Pour une relance du don d’organes
Roland CASH
Chaque année, des centaines de personnes en attente d'un organe décèdent faute de donneur : 823 en 2023. Tous organes confondus, il y avait 21 866 patients inscrits sur la liste nationale d'attente pour une greffe d'après l'Agence de la Biomédecine, au 1er janvier 2024, dont 11 422 en liste d'attente active[1]. Mais en 2023, il n'y a eu que 5634 greffes réalisées (dont 3525 de rein, 1343 de foie, 691 de coeur et/ou poumon), dont 577 greffes avec donneur vivant.
Pour greffer, il faut prélever, et que ce soit un organe issu d'un donneur décédé ou d'un donneur vivant, cet acte repose sur la solidarité et la générosité humaine. Or, l'opposition est la 1ère cause de non-prélèvement sur donneurs décédés, loin devant les causes médicales. L'opposition est une décision prise à chaud par les proches du défunt, à qui l'on demande si ce dernier ne s'était pas opposé de son vivant au don d'organes (ce qui est différent du refus qui peut être exprimé par la personne de son vivant, et qui de fait est rare). Et cette cause est en augmentation : 33 % en 2022, 36 % en 2023, 37 % en 2024 avec des pics à plus de 50 % dans certaines agglomérations (en Île-de-France en particulier).

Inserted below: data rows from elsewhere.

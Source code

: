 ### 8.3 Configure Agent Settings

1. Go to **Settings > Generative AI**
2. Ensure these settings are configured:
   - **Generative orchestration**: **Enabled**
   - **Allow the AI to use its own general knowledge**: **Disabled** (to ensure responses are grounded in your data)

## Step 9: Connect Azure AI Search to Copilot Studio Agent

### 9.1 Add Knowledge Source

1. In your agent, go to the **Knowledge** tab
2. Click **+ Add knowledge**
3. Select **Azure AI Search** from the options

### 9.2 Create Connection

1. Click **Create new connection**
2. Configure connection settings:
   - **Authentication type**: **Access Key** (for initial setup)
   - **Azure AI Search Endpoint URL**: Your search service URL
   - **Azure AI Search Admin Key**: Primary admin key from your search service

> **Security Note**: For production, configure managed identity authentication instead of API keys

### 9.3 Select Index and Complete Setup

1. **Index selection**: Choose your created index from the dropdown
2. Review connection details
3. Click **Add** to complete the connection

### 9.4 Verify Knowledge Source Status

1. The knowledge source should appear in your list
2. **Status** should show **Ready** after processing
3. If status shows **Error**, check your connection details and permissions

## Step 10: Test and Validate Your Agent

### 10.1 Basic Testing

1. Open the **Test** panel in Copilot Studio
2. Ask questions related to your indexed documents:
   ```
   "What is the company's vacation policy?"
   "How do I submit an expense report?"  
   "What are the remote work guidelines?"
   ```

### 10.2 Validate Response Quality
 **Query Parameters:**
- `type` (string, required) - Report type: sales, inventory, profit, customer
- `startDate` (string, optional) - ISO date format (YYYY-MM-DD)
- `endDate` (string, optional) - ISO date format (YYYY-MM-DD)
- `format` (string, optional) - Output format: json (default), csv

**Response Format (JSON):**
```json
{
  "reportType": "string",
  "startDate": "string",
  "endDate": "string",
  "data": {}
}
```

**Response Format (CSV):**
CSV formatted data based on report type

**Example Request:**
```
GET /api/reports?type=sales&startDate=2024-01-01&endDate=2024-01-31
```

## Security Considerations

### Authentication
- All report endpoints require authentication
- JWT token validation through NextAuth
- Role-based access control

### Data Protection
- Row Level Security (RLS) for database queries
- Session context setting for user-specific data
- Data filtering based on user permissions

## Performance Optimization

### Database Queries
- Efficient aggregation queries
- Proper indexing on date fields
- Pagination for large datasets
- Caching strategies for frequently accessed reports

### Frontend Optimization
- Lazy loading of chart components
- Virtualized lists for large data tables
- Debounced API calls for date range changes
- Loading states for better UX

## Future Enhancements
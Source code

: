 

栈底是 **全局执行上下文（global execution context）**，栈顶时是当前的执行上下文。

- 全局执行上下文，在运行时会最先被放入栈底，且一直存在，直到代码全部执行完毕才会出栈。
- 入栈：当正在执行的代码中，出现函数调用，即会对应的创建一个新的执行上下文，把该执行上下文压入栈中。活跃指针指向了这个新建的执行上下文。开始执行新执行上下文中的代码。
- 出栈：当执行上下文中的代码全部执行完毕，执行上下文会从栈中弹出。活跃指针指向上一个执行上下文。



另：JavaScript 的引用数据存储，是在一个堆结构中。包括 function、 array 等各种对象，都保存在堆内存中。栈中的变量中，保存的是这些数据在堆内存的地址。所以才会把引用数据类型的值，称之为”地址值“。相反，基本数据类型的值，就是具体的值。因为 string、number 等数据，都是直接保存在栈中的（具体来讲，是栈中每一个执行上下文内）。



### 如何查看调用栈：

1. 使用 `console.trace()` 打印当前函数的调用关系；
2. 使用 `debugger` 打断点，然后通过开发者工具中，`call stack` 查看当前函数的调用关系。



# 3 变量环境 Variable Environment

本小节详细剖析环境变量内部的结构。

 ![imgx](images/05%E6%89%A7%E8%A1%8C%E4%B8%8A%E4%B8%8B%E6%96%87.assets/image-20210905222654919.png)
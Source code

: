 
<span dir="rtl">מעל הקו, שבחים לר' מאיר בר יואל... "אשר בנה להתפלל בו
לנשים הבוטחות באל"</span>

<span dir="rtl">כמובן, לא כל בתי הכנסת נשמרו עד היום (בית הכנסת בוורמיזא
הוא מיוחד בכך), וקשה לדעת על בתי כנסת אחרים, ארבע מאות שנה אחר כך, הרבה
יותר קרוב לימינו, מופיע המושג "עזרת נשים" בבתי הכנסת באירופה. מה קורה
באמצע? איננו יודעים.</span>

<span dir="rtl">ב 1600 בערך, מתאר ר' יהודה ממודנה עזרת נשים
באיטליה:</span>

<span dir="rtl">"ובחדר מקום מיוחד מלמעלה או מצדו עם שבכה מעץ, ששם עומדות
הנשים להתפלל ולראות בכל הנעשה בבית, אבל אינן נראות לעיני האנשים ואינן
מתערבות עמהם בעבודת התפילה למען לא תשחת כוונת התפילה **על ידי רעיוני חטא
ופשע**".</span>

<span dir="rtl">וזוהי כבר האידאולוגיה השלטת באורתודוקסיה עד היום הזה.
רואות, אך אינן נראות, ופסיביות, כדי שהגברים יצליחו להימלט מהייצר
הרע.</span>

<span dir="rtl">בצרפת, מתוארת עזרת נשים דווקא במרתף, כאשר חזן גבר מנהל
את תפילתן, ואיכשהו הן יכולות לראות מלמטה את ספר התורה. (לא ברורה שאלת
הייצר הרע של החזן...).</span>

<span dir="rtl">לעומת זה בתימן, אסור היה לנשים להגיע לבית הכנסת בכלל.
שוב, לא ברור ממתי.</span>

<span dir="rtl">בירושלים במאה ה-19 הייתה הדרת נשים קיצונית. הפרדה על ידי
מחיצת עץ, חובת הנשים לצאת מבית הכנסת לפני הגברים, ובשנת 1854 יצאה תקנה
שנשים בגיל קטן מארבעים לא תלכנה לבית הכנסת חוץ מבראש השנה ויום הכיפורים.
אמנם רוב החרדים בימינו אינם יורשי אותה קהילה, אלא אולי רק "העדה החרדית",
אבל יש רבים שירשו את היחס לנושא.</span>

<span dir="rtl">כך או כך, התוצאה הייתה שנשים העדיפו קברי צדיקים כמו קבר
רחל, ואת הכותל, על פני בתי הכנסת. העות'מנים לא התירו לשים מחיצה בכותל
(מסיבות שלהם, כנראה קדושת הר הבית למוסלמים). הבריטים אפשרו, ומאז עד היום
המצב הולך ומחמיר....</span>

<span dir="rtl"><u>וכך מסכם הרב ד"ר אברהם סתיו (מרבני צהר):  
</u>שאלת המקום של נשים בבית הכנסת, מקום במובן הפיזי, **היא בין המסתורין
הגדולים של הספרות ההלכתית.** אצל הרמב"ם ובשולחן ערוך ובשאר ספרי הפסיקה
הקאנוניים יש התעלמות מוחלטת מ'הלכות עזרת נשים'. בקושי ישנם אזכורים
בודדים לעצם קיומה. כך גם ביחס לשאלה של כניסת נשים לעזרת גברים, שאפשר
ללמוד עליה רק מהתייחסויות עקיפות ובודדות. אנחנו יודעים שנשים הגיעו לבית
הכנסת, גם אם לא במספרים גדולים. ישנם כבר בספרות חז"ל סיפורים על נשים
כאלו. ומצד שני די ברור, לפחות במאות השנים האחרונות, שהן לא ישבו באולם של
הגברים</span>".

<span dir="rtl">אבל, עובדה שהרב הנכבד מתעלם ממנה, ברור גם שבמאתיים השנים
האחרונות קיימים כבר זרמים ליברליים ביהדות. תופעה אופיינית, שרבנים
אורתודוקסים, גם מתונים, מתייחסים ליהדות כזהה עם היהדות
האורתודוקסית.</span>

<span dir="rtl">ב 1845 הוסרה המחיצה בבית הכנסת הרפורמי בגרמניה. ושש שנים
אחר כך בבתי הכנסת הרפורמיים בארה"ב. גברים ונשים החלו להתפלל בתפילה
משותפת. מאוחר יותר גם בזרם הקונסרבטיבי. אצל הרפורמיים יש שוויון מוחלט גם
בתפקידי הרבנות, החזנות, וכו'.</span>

Cette augmentation est d'autant plus troublante que dans les sondages d'opinion, 80 % des Français se disent favorables au don de leurs organes après leur mort. Et moins de 1 % se sont inscrits au registre national des refus. De multiples causes sont évoquées pour rendre compte de ce taux élevé d'opposition (bien supérieur à celui de l'Espagne, qui est à 14 %[2]) : culturelles, socio-économiques, ethniques ou religieuses... Mais le résultat est que, par défaut de connaître la position du défunt ou par dépit face à une prise en charge hospitalière jugée défaillante (et dans ce cas, indépendamment de la position du défunt), les proches s'opposent au don. Si ce taux diminuait de moitié, 500 personnes supplémentaires pourraient être prélevées chaque année, ce qui représente un potentiel de 1600 greffes.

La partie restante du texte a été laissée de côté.